Chang Dai, Hongyu Shan, Mingyang Song, Di Liang

Outline

This paper introduces Hyperbolic Rotary Positional Encoding (HoPE), a proposed approach to address the limitations of positional encoding mechanisms used to model sequential structure and long-range dependencies in Transformer models. Existing absolute positional encodings struggle with extrapolation to long sequences due to their fixed positional representations. Relative approaches, such as Alibi, exhibit poor performance in very long contexts. The widely used Rotary Positional Encoding (RoPE) struggles to model long-range dependencies reliably due to its oscillating attention patterns. HoPE, inspired by the Lorenz transform in hyperbolic geometry, addresses these issues by applying Lorenz rotations to token representations using hyperbolic functions. Theoretical analysis demonstrates that RoPE is a special case of a generalized formulation of HoPE, fundamentally resolving the oscillation problem of RoPE by enforcing a monotonic decrease in attention weights as the inter-token distance increases. Extensive experimental results, including perplexity evaluations on several extended sequence benchmarks, demonstrate that HoPE consistently outperforms existing positional encoding methods. These results highlight HoPE's enhanced ability to represent and generalize long-range dependencies.
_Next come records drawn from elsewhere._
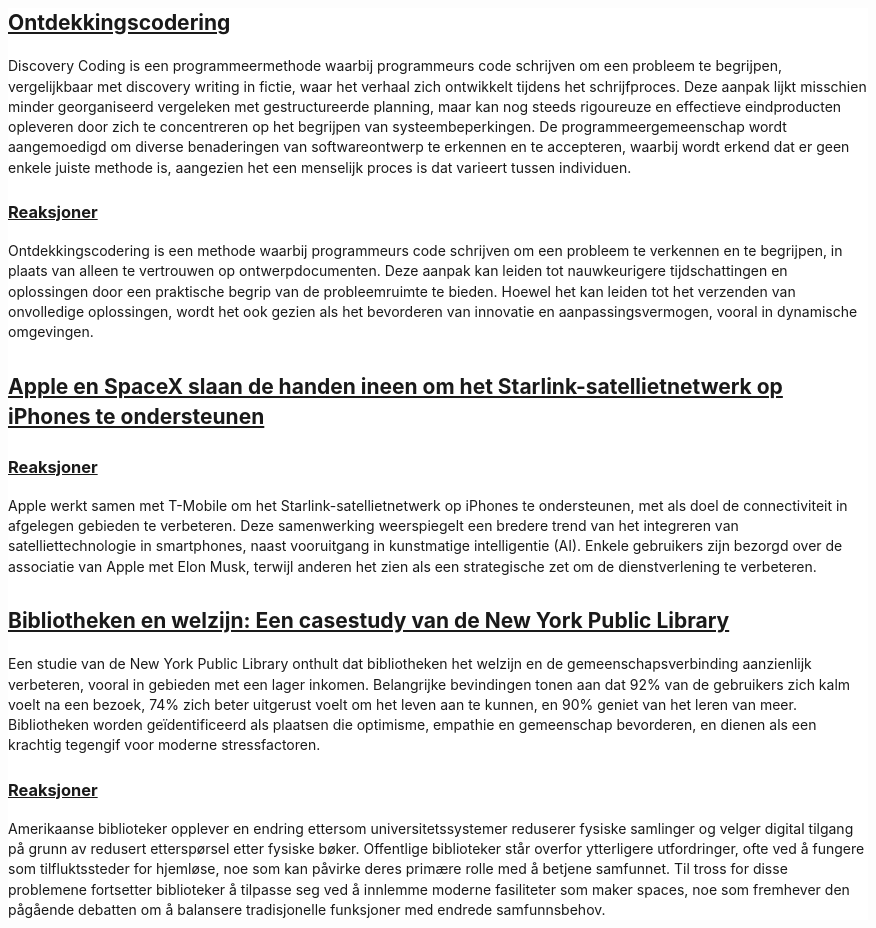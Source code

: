 ## [Ontdekkingscodering](https://jimmyhmiller.github.io/discovery-coding)

Discovery Coding is een programmeermethode waarbij programmeurs code schrijven om een probleem te begrijpen, vergelijkbaar met discovery writing in fictie, waar het verhaal zich ontwikkelt tijdens het schrijfproces. Deze aanpak lijkt misschien minder georganiseerd vergeleken met gestructureerde planning, maar kan nog steeds rigoureuze en effectieve eindproducten opleveren door zich te concentreren op het begrijpen van systeembeperkingen. De programmeergemeenschap wordt aangemoedigd om diverse benaderingen van softwareontwerp te erkennen en te accepteren, waarbij wordt erkend dat er geen enkele juiste methode is, aangezien het een menselijk proces is dat varieert tussen individuen.

### [Reaksjoner](https://news.ycombinator.com/item?id=42860128)

Ontdekkingscodering is een methode waarbij programmeurs code schrijven om een probleem te verkennen en te begrijpen, in plaats van alleen te vertrouwen op ontwerpdocumenten. Deze aanpak kan leiden tot nauwkeurigere tijdschattingen en oplossingen door een praktische begrip van de probleemruimte te bieden. Hoewel het kan leiden tot het verzenden van onvolledige oplossingen, wordt het ook gezien als het bevorderen van innovatie en aanpassingsvermogen, vooral in dynamische omgevingen.

## [Apple en SpaceX slaan de handen ineen om het Starlink-satellietnetwerk op iPhones te ondersteunen](https://www.bloomberg.com/news/articles/2025-01-29/apple-and-spacex-link-up-to-support-starlink-satellite-network-on-iphones)

### [Reaksjoner](https://news.ycombinator.com/item?id=42860752)

Apple werkt samen met T-Mobile om het Starlink-satellietnetwerk op iPhones te ondersteunen, met als doel de connectiviteit in afgelegen gebieden te verbeteren. Deze samenwerking weerspiegelt een bredere trend van het integreren van satelliettechnologie in smartphones, naast vooruitgang in kunstmatige intelligentie (AI). Enkele gebruikers zijn bezorgd over de associatie van Apple met Elon Musk, terwijl anderen het zien als een strategische zet om de dienstverlening te verbeteren.

## [Bibliotheken en welzijn: Een casestudy van de New York Public Library](https://lithub.com/its-official-research-has-found-that-libraries-make-everything-better/)

Een studie van de New York Public Library onthult dat bibliotheken het welzijn en de gemeenschapsverbinding aanzienlijk verbeteren, vooral in gebieden met een lager inkomen. Belangrijke bevindingen tonen aan dat 92% van de gebruikers zich kalm voelt na een bezoek, 74% zich beter uitgerust voelt om het leven aan te kunnen, en 90% geniet van het leren van meer. Bibliotheken worden geïdentificeerd als plaatsen die optimisme, empathie en gemeenschap bevorderen, en dienen als een krachtig tegengif voor moderne stressfactoren.

### [Reaksjoner](https://news.ycombinator.com/item?id=42860240)

Amerikaanse biblioteker opplever en endring ettersom universitetssystemer reduserer fysiske samlinger og velger digital tilgang på grunn av redusert etterspørsel etter fysiske bøker. Offentlige biblioteker står overfor ytterligere utfordringer, ofte ved å fungere som tilfluktssteder for hjemløse, noe som kan påvirke deres primære rolle med å betjene samfunnet. Til tross for disse problemene fortsetter biblioteker å tilpasse seg ved å innlemme moderne fasiliteter som maker spaces, noe som fremhever den pågående debatten om å balansere tradisjonelle funksjoner med endrede samfunnsbehov.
The data and code will be made public.

Takeaways, Limitations

Takeaways:
We present a new position encoding technique, HoPE, that overcomes the limitations of existing position encoding methods (RoPE, Alibi, etc.).
Reliable long-range dependency modeling even in long sequences
Solving RoPE vibration problems and improving performance
Presentation of theoretical basis based on hyperbolic geometry
Demonstrated superior performance compared to existing methods in various benchmarks
Limitations:
The information released to date is insufficient to provide detailed information on actual implementation and application.
Further research is needed to determine generalizability to other types of sequence data or tasks.
Additional performance evaluation for extremely long sequences is needed.